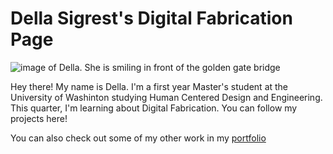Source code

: # Della Sigrest's Digital Fabrication Page

![image of Della. She is smiling in front of the golden gate bridge](https://user-images.githubusercontent.com/57647222/78835595-515f8280-79a5-11ea-8b33-d82dff279635.jpg)


Hey there! My name is Della. I'm a first year Master's student at the University of Washinton studying Human Centered Design and Engineering. This quarter, I'm learning about Digital Fabrication. You can follow my projects here!

You can also check out some of my other work in my [portfolio](https://dellasigrest.com/)


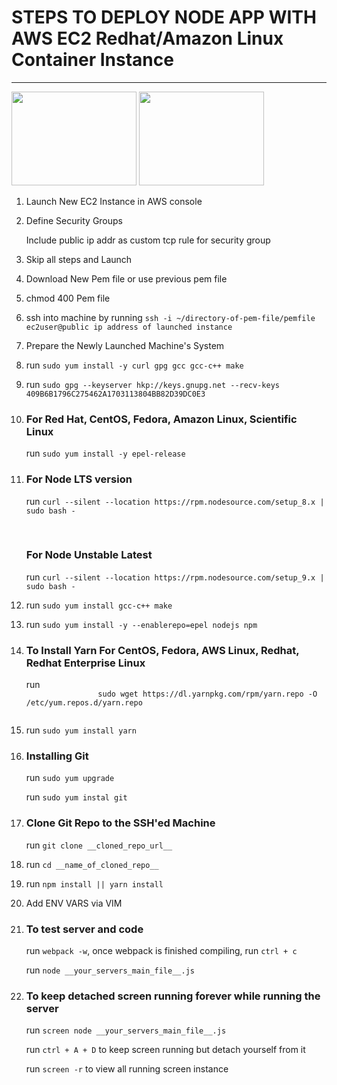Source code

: # STEPS TO DEPLOY NODE APP WITH AWS EC2 Redhat/Amazon Linux Container Instance
<hr/>
<img width="200" height="150" src="https://pbs.twimg.com/profile_images/476766169349636096/xUHXk6zu.png" />
<img width="200" height="150" src="http://yannickloriot.com/wp-content/uploads/2016/04/nodejs_logo_2016.png" />

<ol>
    <li>
        <p>Launch New EC2 Instance in AWS console</p>
    <li>
        <p>Define Security Groups</p>
        <p>Include public ip addr as custom tcp rule for security group</p>
    </li>
    <li>
        <p>Skip all steps and Launch</p>
    </li>
    <li>
        <p>Download New Pem file or use previous pem file</p>
    </li>
    <li>
        <p>chmod 400 Pem file</p>
    </li>
    <li>
        <p>ssh into machine by running <code>ssh -i ~/directory-of-pem-file/pemfile ec2user@public ip address of launched instance</code></p>
    </li>
    <li>
        <p>Prepare the Newly Launched Machine's System</p>
    </li>
    <li>
        <p>run <code>sudo yum install -y curl gpg gcc gcc-c++ make</code></p>
    </li>
    <li>
        <p>run <code>sudo gpg --keyserver hkp://keys.gnupg.net --recv-keys 409B6B1796C275462A1703113804BB82D39DC0E3</code></p>
    </li>
    <li>
        <h3>For Red Hat, CentOS, Fedora, Amazon Linux, Scientific Linux</h3>
        <p>run <code>sudo yum install -y epel-release</code></p>
    </li>
    <li>
        <h3>For Node LTS version</h3>
        <p>run <code>curl --silent --location https://rpm.nodesource.com/setup_8.x | sudo bash -</code></p>
        <br/>
        <h3>For Node Unstable Latest</h3>
        <p>run <code>curl --silent --location https://rpm.nodesource.com/setup_9.x | sudo bash -</code></p>
    </li>
    <li>
        <p>run <code>sudo yum install gcc-c++ make</code></p>
    </li>
    <li>
        <p>run <code>sudo yum install -y --enablerepo=epel nodejs npm</code></p>
    </li>
    <li>
        <h3>To Install Yarn For CentOS, Fedora, AWS Linux, Redhat, Redhat Enterprise Linux</h3>
        <p>run 
            <code>
                sudo wget https://dl.yarnpkg.com/rpm/yarn.repo -O /etc/yum.repos.d/yarn.repo
            </code>
        </p>
    </li>
    <li>
        <p>run <code>sudo yum install yarn</code></p>
    </li>
    <li>
        <h3>Installing Git</h3>
        <p>run <code>sudo yum upgrade</code></p>
        <p>run <code>sudo yum instal git</code></p>
    </li>
    <li>
        <h3>Clone Git Repo to the SSH'ed Machine</h3>
        <p>run <code>git clone __cloned_repo_url__</code></p>
    </li>
    <li>
        <p>run <code>cd __name_of_cloned_repo__</code></p>
    </li>
    <li>
        <p>run <code>npm install || yarn install</code></p>
    </li>
    <li>
        <p>Add ENV VARS via VIM</p>
    </li>
    <li>
        <h3>To test server and code</h3>
        <p>run <code>webpack -w</code>, once webpack is finished compiling, run <code>ctrl + c</code></p>
        <p>run <code>node __your_servers_main_file__.js</code>
    </li>
    <li>
        <h3>To keep detached screen running forever while running the server</h3>
        <p>run <code>screen node __your_servers_main_file__.js</code></p>
        <p>run <code>ctrl + A + D</code> to keep screen running but detach yourself from it</p>
        <p>run <code>screen -r</code> to view all running screen instance</p>
    </li>
</ol>
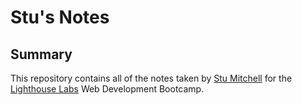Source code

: # Stu's Notes

## Summary 

This repository contains all of the notes taken by [Stu Mitchell](https://github.com/stufromnorthvan) for the [Lighthouse Labs](https://www.lighthouselabs.ca/) Web Development Bootcamp.


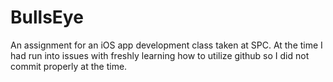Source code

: # BullsEye

An assignment for an iOS app development class taken at SPC. At the time I had run into issues with freshly learning how to utilize github so I did not commit properly at the time.
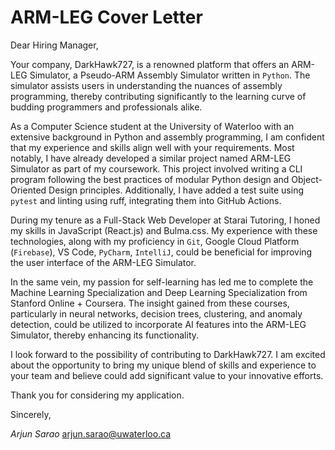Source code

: # ARM-LEG Cover Letter

Dear Hiring Manager,

Your company, DarkHawk727, is a renowned platform that offers an ARM-LEG Simulator, a Pseudo-ARM Assembly Simulator written in `Python`. The simulator assists users in understanding the nuances of assembly programming, thereby contributing significantly to the learning curve of budding programmers and professionals alike.

As a Computer Science student at the University of Waterloo with an extensive background in Python and assembly programming, I am confident that my experience and skills align well with your requirements. Most notably, I  have already developed a similar project named ARM-LEG Simulator as part of  my coursework. This project involved writing a CLI program following the best practices of modular Python design and Object-Oriented Design principles. Additionally, I have added a test suite using `pytest` and linting using ruff, integrating them into GitHub Actions.

During my tenure as a Full-Stack Web Developer at Starai Tutoring, I honed my skills in JavaScript (React.js) and Bulma.css. My experience with these technologies, along with my proficiency in `Git`, Google Cloud Platform (`Firebase`), VS Code, `PyCharm`, `IntelliJ`, could be beneficial for improving the user interface of the ARM-LEG Simulator.

In the same vein, my passion for self-learning has led me to complete the Machine Learning Specialization and Deep Learning Specialization from Stanford Online + Coursera. The insight gained from these courses, particularly in neural networks, decision trees, clustering, and anomaly detection, could be utilized to incorporate AI features into the ARM-LEG Simulator, thereby enhancing its functionality.

I look forward to the possibility of contributing to DarkHawk727. I am excited about the opportunity to bring my unique blend of skills and experience to your team and believe could add significant value to your innovative efforts.

Thank you for considering my application.

Sincerely,

_Arjun Sarao_
arjun.sarao@uwaterloo.ca
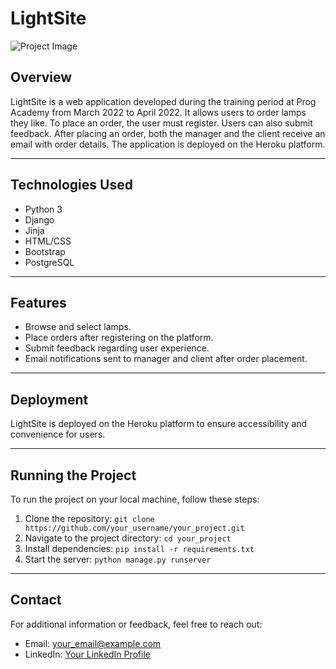 # LightSite

![Project Image](link/to/your/image.png)

## Overview

LightSite is a web application developed during the training period at Prog Academy from March 2022 to April 2022. It allows users to order lamps they like. To place an order, the user must register. Users can also submit feedback. After placing an order, both the manager and the client receive an email with order details. The application is deployed on the Heroku platform.

---

## Technologies Used

- Python 3
- Django
- Jinja
- HTML/CSS
- Bootstrap
- PostgreSQL

---

## Features

- Browse and select lamps.
- Place orders after registering on the platform.
- Submit feedback regarding user experience.
- Email notifications sent to manager and client after order placement.

---

## Deployment

LightSite is deployed on the Heroku platform to ensure accessibility and convenience for users.

---

## Running the Project

To run the project on your local machine, follow these steps:

1. Clone the repository: `git clone https://github.com/your_username/your_project.git`
2. Navigate to the project directory: `cd your_project`
3. Install dependencies: `pip install -r requirements.txt`
4. Start the server: `python manage.py runserver`

---

## Contact

For additional information or feedback, feel free to reach out:
- Email: your_email@example.com
- LinkedIn: [Your LinkedIn Profile](https://www.linkedin.com/in/your_profile)
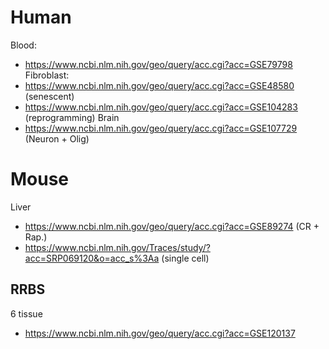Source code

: # Human 
Blood:
* https://www.ncbi.nlm.nih.gov/geo/query/acc.cgi?acc=GSE79798
Fibroblast: 
* https://www.ncbi.nlm.nih.gov/geo/query/acc.cgi?acc=GSE48580 (senescent)
* https://www.ncbi.nlm.nih.gov/geo/query/acc.cgi?acc=GSE104283 (reprogramming)
Brain
* https://www.ncbi.nlm.nih.gov/geo/query/acc.cgi?acc=GSE107729 (Neuron + Olig)

# Mouse
Liver
* https://www.ncbi.nlm.nih.gov/geo/query/acc.cgi?acc=GSE89274 (CR + Rap.)
* https://www.ncbi.nlm.nih.gov/Traces/study/?acc=SRP069120&o=acc_s%3Aa (single cell)

## RRBS
6 tissue
* https://www.ncbi.nlm.nih.gov/geo/query/acc.cgi?acc=GSE120137
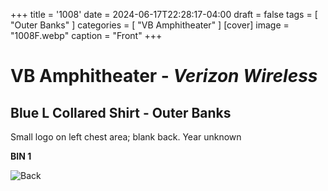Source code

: +++
title = '1008'
date = 2024-06-17T22:28:17-04:00
draft = false
tags = [ "Outer Banks" ]
categories = [ "VB Amphitheater" ]
[cover]
image = "1008F.webp"
caption = "Front"
+++
# VB Amphitheater - *Verizon Wireless*
## Blue L Collared Shirt - Outer Banks
Small logo on left chest area; blank back. Year unknown

**BIN 1**

![Back](/1008B.webp)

--------------------

> **The task**: Would you please copy, word for word, everything above from the line containing "LightSite is deployed" down to the line containing "To run the project", those two lines included?

> **Solution to this task**:
LightSite is deployed on the Heroku platform to ensure accessibility and convenience for users.

---

## Running the Project

To run the project on your local machine, follow these steps:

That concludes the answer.